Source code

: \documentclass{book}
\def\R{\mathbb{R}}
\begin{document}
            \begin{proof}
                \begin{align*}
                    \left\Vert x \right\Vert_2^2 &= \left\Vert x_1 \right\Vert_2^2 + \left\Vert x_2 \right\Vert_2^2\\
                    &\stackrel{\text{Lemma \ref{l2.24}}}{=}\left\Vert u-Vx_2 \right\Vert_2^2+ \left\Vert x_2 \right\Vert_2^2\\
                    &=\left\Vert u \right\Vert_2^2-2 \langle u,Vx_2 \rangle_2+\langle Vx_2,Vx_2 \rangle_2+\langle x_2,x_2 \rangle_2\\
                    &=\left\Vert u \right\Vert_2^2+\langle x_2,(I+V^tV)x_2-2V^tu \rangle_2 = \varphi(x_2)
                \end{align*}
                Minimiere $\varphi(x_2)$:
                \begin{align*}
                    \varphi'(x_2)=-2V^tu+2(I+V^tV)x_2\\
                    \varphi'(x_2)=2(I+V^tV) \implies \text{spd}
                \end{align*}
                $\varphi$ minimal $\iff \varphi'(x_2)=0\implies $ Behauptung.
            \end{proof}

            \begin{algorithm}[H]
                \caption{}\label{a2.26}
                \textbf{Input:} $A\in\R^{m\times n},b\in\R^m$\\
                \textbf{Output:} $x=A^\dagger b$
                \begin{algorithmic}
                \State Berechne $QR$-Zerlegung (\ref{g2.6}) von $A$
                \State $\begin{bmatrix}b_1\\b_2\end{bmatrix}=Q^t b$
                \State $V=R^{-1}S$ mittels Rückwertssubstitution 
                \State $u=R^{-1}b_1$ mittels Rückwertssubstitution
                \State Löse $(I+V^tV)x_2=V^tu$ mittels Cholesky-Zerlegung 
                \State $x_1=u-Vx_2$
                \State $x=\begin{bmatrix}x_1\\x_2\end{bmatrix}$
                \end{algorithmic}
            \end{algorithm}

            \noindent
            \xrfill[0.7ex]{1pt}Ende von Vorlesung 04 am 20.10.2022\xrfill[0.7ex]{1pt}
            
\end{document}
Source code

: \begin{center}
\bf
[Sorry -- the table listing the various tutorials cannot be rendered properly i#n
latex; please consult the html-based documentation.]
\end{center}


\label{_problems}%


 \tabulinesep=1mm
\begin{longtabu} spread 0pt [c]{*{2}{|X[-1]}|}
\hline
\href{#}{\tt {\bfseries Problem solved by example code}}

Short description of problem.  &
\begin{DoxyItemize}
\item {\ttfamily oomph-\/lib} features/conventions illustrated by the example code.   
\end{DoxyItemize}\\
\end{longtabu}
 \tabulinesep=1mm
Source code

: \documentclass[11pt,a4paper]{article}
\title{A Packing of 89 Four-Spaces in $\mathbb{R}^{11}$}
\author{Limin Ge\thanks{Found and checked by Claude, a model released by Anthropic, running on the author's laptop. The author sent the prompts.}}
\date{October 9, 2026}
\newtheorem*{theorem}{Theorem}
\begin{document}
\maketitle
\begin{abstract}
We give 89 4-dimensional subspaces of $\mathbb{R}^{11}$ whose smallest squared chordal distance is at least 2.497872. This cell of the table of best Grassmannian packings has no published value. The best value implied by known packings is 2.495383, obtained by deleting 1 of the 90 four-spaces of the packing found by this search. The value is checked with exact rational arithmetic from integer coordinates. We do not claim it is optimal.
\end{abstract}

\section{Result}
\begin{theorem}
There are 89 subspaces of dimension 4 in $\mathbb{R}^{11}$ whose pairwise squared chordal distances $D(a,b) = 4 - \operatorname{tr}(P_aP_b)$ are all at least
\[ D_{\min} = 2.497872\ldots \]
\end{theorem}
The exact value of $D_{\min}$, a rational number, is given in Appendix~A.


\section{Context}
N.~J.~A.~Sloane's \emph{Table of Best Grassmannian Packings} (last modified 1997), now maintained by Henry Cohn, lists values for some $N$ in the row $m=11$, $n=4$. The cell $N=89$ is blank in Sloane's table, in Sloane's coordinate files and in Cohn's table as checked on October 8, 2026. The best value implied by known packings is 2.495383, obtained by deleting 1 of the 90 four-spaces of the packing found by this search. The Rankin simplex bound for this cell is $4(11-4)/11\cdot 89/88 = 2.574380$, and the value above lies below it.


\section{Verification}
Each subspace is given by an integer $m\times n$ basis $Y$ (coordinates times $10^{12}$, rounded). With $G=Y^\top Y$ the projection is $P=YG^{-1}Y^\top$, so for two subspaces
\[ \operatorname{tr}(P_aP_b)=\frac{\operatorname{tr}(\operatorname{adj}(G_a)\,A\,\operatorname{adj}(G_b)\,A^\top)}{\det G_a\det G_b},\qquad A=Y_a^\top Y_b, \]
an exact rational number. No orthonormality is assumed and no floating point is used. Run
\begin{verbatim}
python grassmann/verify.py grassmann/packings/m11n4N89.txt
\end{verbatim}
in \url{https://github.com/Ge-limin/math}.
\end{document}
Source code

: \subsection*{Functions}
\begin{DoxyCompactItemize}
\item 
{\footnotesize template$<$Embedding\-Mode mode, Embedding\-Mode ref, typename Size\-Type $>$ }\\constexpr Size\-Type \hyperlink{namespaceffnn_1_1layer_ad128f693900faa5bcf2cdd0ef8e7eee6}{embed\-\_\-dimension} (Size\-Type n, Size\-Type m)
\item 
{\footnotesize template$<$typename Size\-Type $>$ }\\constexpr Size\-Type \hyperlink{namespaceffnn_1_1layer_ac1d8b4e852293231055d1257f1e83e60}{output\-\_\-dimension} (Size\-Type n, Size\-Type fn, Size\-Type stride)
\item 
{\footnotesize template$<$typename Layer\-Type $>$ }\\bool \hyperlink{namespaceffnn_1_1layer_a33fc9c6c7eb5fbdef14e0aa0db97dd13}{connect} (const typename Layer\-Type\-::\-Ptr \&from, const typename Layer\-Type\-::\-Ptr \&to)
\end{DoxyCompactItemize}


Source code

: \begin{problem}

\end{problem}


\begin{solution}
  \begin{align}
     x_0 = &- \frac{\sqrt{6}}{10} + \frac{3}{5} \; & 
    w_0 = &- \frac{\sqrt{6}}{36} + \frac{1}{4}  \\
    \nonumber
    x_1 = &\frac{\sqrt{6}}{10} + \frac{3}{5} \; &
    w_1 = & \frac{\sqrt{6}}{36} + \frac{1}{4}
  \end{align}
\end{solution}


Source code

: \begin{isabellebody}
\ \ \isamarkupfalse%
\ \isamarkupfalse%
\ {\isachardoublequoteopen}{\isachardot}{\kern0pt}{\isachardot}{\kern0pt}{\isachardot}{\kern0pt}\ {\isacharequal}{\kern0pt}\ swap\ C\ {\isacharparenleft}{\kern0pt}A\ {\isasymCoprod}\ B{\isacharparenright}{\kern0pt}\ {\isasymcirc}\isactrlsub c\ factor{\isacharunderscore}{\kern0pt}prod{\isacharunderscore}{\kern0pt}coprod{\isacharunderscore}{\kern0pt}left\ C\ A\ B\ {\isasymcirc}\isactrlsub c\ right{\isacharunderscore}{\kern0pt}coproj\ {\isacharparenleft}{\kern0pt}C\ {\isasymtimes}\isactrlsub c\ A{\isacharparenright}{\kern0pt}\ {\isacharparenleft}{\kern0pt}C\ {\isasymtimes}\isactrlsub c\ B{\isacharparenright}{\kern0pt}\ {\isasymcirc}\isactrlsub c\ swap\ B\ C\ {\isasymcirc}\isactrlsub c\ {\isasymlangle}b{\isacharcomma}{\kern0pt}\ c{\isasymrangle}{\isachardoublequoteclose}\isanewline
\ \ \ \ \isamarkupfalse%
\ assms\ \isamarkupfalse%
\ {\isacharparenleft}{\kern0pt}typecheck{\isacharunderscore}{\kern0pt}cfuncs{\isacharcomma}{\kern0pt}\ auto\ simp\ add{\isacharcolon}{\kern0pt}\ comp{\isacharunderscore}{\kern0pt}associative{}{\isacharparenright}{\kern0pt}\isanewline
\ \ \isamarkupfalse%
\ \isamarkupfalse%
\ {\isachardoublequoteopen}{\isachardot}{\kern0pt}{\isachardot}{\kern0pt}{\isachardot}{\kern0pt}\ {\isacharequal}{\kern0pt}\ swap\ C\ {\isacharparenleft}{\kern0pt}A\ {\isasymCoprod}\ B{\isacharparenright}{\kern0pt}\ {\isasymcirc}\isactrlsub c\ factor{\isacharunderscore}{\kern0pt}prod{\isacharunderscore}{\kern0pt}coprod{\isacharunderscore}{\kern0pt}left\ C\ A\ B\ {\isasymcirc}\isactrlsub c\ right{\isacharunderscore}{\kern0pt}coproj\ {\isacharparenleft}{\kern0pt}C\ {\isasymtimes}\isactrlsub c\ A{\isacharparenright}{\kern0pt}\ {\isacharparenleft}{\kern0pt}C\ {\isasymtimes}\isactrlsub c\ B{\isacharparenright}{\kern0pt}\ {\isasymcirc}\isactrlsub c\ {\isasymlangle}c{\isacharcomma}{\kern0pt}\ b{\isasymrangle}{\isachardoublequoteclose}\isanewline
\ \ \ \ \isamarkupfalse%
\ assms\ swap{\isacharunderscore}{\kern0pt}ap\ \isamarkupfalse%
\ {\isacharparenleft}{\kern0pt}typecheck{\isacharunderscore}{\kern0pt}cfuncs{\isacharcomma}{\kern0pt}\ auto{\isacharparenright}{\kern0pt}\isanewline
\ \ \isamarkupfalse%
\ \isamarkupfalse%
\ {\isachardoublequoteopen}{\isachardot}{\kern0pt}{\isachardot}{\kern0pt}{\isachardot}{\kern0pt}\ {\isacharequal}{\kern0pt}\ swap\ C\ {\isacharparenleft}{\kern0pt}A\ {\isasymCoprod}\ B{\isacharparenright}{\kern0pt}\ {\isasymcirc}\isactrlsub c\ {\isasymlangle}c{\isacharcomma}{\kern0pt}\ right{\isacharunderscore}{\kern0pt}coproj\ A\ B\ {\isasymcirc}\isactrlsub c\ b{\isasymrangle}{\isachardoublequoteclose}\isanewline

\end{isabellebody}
===
Among the lines above, show every one that contains the string "October".

- [TASK RESULT]:
\date{October 9, 2026}
N.~J.~A.~Sloane's \emph{Table of Best Grassmannian Packings} (last modified 1997), now maintained by Henry Cohn, lists values for some $N$ in the row $m=11$, $n=4$. The cell $N=89$ is blank in Sloane's table, in Sloane's coordinate files and in Cohn's table as checked on October 8, 2026. The best value implied by known packings is 2.495383, obtained by deleting 1 of the 90 four-spaces of the packing found by this search. The Rankin simplex bound for this cell is $4(11-4)/11\cdot 89/88 = 2.574380$, and the value above lies below it.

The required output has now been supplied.